Non-strict memoization

I’ve written a few posts about functional memoization. In one of them, Luke Palmer commented that the memoization methods are correct only for strict functions, which I had not noticed before. In this note, I correct this flaw, extending correct memoization to non-strict functions as well. The semantic notion of least upper bound (which can be built of unambiguous choice) plays a crucial role.

Edits:

  • 2010-07-13: Fixed the non-strict memoization example to use an argument of undefined (⊥) as intended.
  • 2010-07-23: Changed spelling from “nonstrict” to the much more popular “non-strict”.
  • 2011-02-16: Fixed minor typo. (“constraint on result” → “constraint on the result type”)

What is memoization?

In purely functional programming, applying a function to equal arguments gives equal results. However, the second application is as costly as the first one. The idea of memoization, invented by Donald Michie in the 1960s, is to cache the results of applications and reuse those results in subsequent applications. Memoization is a handy technique to know, as it can dramatically reduces expense while making little impact on an algorithm’s simplicity.

Early implementations of memoization were imperative. Some sort of table (e.g., a hash table) is initialized as empty. Whenever the memoized function is applied, the argument is looked up in the table. If present, the corresponding result is returned. Otherwise, the original function is applied to the argument, and the result is stored in the table, keyed by the argument.

Functional memoization

Can memoization be implemented functionally (without assignment)? One might argue that it cannot, considering that we want the table structure to get filled in destructively, as the memoized function is sampled.

However, this argument is flawed (like many informal arguments of impossibility). Although we want a mutation to happen, we needn’t ask for one explicitly. Instead, we can exploit the mutation that happens inside the implementation of laziness.

For instance, consider memoizing a function of booleans:

memoBool :: (Bool -> b) -> (Bool -> b)

In this case, the “table” can simply be a pair, with one slot for the argument False and one for True:

type BoolTable a = (a,a)
 
memoBool f = lookupBool (f False, f True)
 
lookupBool :: BoolTable b -> Bool -> b
lookupBool (f,_) False = f
lookupBool (_,t) True  = t

For instance, consider this simple function and a memoized version:

f1 b = if b then 3 else 4
 
s1 = memoBool f1

The memo table will be (f False, f True), i.e., (4,3). Checking that s1 is equivalent to f1:

s1 False ≡ lookupBool (4,3) False ≡ 4 ≡ f1 False
s1 True  ≡ lookupBool (4,3) True  ≡ 3 ≡ f1 True

Other argument types have other table representations, and these table types can be defined systematically and elegantly.

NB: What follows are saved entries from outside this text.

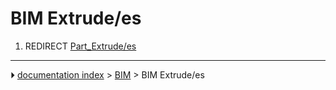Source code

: # BIM Extrude/es
1.  REDIRECT [Part_Extrude/es](Part_Extrude/es.md)



---
⏵ [documentation index](../README.md) > [BIM](BIM_Workbench.md) > BIM Extrude/es
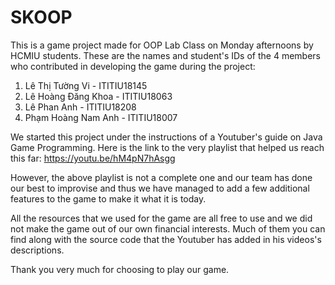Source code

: # SKOOP
This is a game project made for OOP Lab Class on Monday afternoons by HCMIU students.
These are the names and student's IDs of the 4 members who contributed in developing the game during the project:
1. Lê Thị Tường Vi - ITITIU18145
2. Lê Hoàng Đăng Khoa - ITITIU18063
3. Lê Phan Anh - ITITIU18208
4. Phạm Hoàng Nam Anh - ITITIU18007

We started this project under the instructions of a Youtuber's guide on Java Game Programming. Here is the link to the very playlist that
helped us reach this far: https://youtu.be/hM4pN7hAsgg

However, the above playlist is not a complete one and our team has done our best to improvise and thus we have managed to add a few 
additional features to the game to make it what it is today.

All the resources that we used for the game are all free to use and we did not make the game out of our own financial interests. Much of them you can find along with the source code that the Youtuber has added in his videos's descriptions. 

Thank you very much for choosing to play our game.
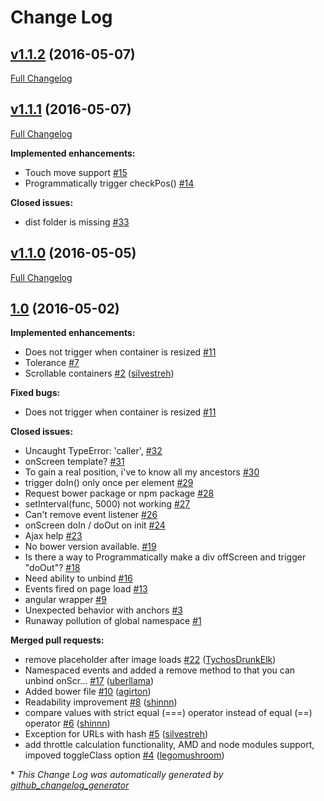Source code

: # Change Log

## [v1.1.2](https://github.com/silvestreh/onScreen/tree/v1.1.2) (2016-05-07)
[Full Changelog](https://github.com/silvestreh/onScreen/compare/v1.1.1...v1.1.2)

## [v1.1.1](https://github.com/silvestreh/onScreen/tree/v1.1.1) (2016-05-07)
[Full Changelog](https://github.com/silvestreh/onScreen/compare/v1.1.0...v1.1.1)

**Implemented enhancements:**

- Touch move support [\#15](https://github.com/silvestreh/onScreen/issues/15)
- Programmatically trigger checkPos\(\) [\#14](https://github.com/silvestreh/onScreen/issues/14)

**Closed issues:**

- dist folder is missing [\#33](https://github.com/silvestreh/onScreen/issues/33)

## [v1.1.0](https://github.com/silvestreh/onScreen/tree/v1.1.0) (2016-05-05)
[Full Changelog](https://github.com/silvestreh/onScreen/compare/1.0...v1.1.0)

## [1.0](https://github.com/silvestreh/onScreen/tree/1.0) (2016-05-02)
**Implemented enhancements:**

- Does not trigger when container is resized [\#11](https://github.com/silvestreh/onScreen/issues/11)
- Tolerance [\#7](https://github.com/silvestreh/onScreen/issues/7)
- Scrollable containers [\#2](https://github.com/silvestreh/onScreen/pull/2) ([silvestreh](https://github.com/silvestreh))

**Fixed bugs:**

- Does not trigger when container is resized [\#11](https://github.com/silvestreh/onScreen/issues/11)

**Closed issues:**

- Uncaught TypeError: 'caller', [\#32](https://github.com/silvestreh/onScreen/issues/32)
- onScreen template? [\#31](https://github.com/silvestreh/onScreen/issues/31)
- To gain a real position, i've to know all my ancestors [\#30](https://github.com/silvestreh/onScreen/issues/30)
- trigger doIn\(\) only once per element [\#29](https://github.com/silvestreh/onScreen/issues/29)
- Request bower package or npm package [\#28](https://github.com/silvestreh/onScreen/issues/28)
- setInterval\(func, 5000\) not working [\#27](https://github.com/silvestreh/onScreen/issues/27)
- Can't remove event listener [\#26](https://github.com/silvestreh/onScreen/issues/26)
- onScreen doIn / doOut on init [\#24](https://github.com/silvestreh/onScreen/issues/24)
- Ajax help [\#23](https://github.com/silvestreh/onScreen/issues/23)
- No bower version available. [\#19](https://github.com/silvestreh/onScreen/issues/19)
- Is there a way to Programmatically make a div offScreen and trigger "doOut"? [\#18](https://github.com/silvestreh/onScreen/issues/18)
- Need ability to unbind [\#16](https://github.com/silvestreh/onScreen/issues/16)
- Events fired on page load [\#13](https://github.com/silvestreh/onScreen/issues/13)
- angular wrapper [\#9](https://github.com/silvestreh/onScreen/issues/9)
- Unexpected behavior with anchors [\#3](https://github.com/silvestreh/onScreen/issues/3)
- Runaway pollution of global namespace [\#1](https://github.com/silvestreh/onScreen/issues/1)

**Merged pull requests:**

- remove placeholder after image loads [\#22](https://github.com/silvestreh/onScreen/pull/22) ([TychosDrunkElk](https://github.com/TychosDrunkElk))
- Namespaced events and added a remove method to that you can unbind onScr... [\#17](https://github.com/silvestreh/onScreen/pull/17) ([uberllama](https://github.com/uberllama))
- Added bower file [\#10](https://github.com/silvestreh/onScreen/pull/10) ([agirton](https://github.com/agirton))
- Readability improvement [\#8](https://github.com/silvestreh/onScreen/pull/8) ([shinnn](https://github.com/shinnn))
- compare values with strict equal \(===\) operator instead of equal \(==\) operator [\#6](https://github.com/silvestreh/onScreen/pull/6) ([shinnn](https://github.com/shinnn))
- Exception for URLs with hash [\#5](https://github.com/silvestreh/onScreen/pull/5) ([silvestreh](https://github.com/silvestreh))
- add throttle calculation functionality, AMD and node modules support, impoved toggleClass option [\#4](https://github.com/silvestreh/onScreen/pull/4) ([legomushroom](https://github.com/legomushroom))



\* *This Change Log was automatically generated by [github_changelog_generator](https://github.com/skywinder/Github-Changelog-Generator)*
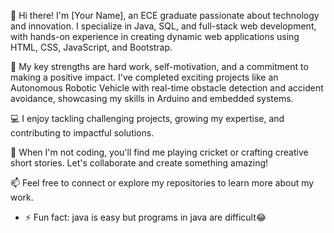 👋 Hi there! I'm [Your Name], an ECE graduate passionate about technology and innovation. I specialize in Java, SQL, and full-stack web development, with hands-on experience in creating dynamic web applications using HTML, CSS, JavaScript, and Bootstrap.

🌟 My key strengths are hard work, self-motivation, and a commitment to making a positive impact. I've completed exciting projects like an Autonomous Robotic Vehicle with real-time obstacle detection and accident avoidance, showcasing my skills in Arduino and embedded systems.

💻 I enjoy tackling challenging projects, growing my expertise, and contributing to impactful solutions.

🏏 When I'm not coding, you'll find me playing cricket or crafting creative short stories. Let's collaborate and create something amazing!

📫 Feel free to connect or explore my repositories to learn more about my work.
- ⚡ Fun fact: java is easy but programs in java are difficult😂

<!---
nivas14-javadeveloper/nivas14-javadeveloper is a ✨ special ✨ repository because its `README.md` (this file) appears on your GitHub profile.
You can click the Preview link to take a look at your changes.
--->
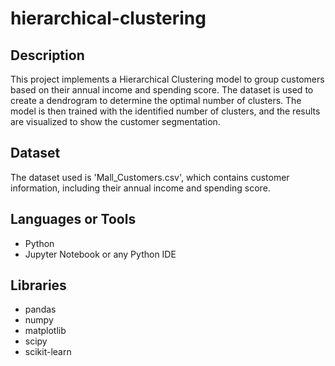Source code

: # hierarchical-clustering
## Description
This project implements a Hierarchical Clustering model to group customers based on their annual income and spending score. The dataset is used to create a dendrogram to determine the optimal number of clusters. The model is then trained with the identified number of clusters, and the results are visualized to show the customer segmentation.

## Dataset
The dataset used is 'Mall_Customers.csv', which contains customer information, including their annual income and spending score.

## Languages or Tools
- Python
- Jupyter Notebook or any Python IDE

## Libraries
- pandas
- numpy
- matplotlib
- scipy
- scikit-learn
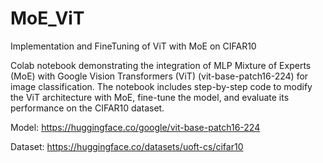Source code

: # MoE_ViT
Implementation and FineTuning of ViT with MoE on CIFAR10

Colab notebook demonstrating the integration of MLP Mixture of Experts (MoE) with Google Vision Transformers (ViT) (vit-base-patch16-224) for image classification. The notebook includes step-by-step code to modify the ViT architecture with MoE, fine-tune the model, and evaluate its performance on the CIFAR10 dataset.

Model: https://huggingface.co/google/vit-base-patch16-224

Dataset: https://huggingface.co/datasets/uoft-cs/cifar10
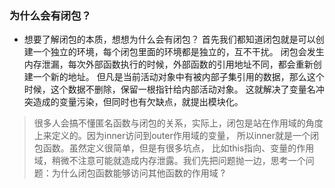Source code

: ### 为什么会有闭包？
- 想要了解闭包的本质，想想为什么会有闭包？
  首先我们都知道闭包就是可以创建一个独立的环境，每个闭包里面的环境都是独立的，互不干扰。
  闭包会发生内存泄漏，每次外部函数执行的时候，外部函数的引用地址不同，都会重新创建一个新的地址。
  但凡是当前活动对象中有被内部子集引用的数据，那么这个时候，这个数据不删除，保留一根指针给内部活动对象。
  这就解决了变量名冲突造成的变量污染，但同时也有欠缺点，就提出模块化。


> 很多人会搞不懂匿名函数与闭包的关系，实际上，闭包是站在作用域的角度上来定义的。因为inner访问到outer作用域的变量，
所以inner就是一个闭包函数。虽然定义很简单，但是有很多坑点，
比如this指向、变量的作用域，稍微不注意可能就造成内存泄露。我们先把问题抛一边，思考一个问题：为什么闭包函数能够访问其他函数的作用域 ?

Now, wait a minute! Building an entire table up-front doesn’t sound like the incremental algorithm Richie invented, especially considering that the domain type can be quite large and even infinite. However, in a lazy language, incremental construction of data structures is automatic and pervasive, and infinite data structures are bread & butter. So the computing and updating doesn’t have to be expressed imperatively.

While lazy construction can be helpful for pairs, it’s essential for infinite tables, as needed for domain types that are enornmously large (e.g., Int), and even infinitely large (e.g., Integer, or [Bool]). However, laziness brings to memoization not only a gift, but also a difficulty, namely the challenge of correctly memoizing non-strict functions, as we’ll see next.

A problem with memoizing non-strict functions

The confirmation above that s1 ≡ f1 has a mistake: it fails to consider a third possible choice of argument, namely ⊥. Let’s check this case now:

s1 ⊥ ≡ lookupBool (4,3) ⊥ ≡ ⊥ ≡ f1 ⊥

The ⊥ case does not show up explicitly in the definition of lookupBool, but is implied by the use of pattern-matching against True and False. For the same reason (in the definition of if-then-else), f1 ⊥ ≡ ⊥, so indeed s1 ≡ f1. The key saving grace here is that f1 is already strict, so the strictness introduced by lookupBool is harmless.

To see how memoization add strictness, consider a memoizing a non-strict function of booleans:

f2 b = 5
 
s2 = memoBool f2

The memo table will be (f False, f True), i.e., (5,5). Checking that s2 is equivalent to f2:

s2 False ≡ lookupBool (5,5) False ≡ 5 ≡ f2 False
s2 True  ≡ lookupBool (5,5) True  ≡ 5 ≡ f2 True

However,

s2 ⊥ ≡ lookupBool (5,5) ⊥ ≡ ⊥

The latter equality is due again to pattern matching against False and True in lookupBool.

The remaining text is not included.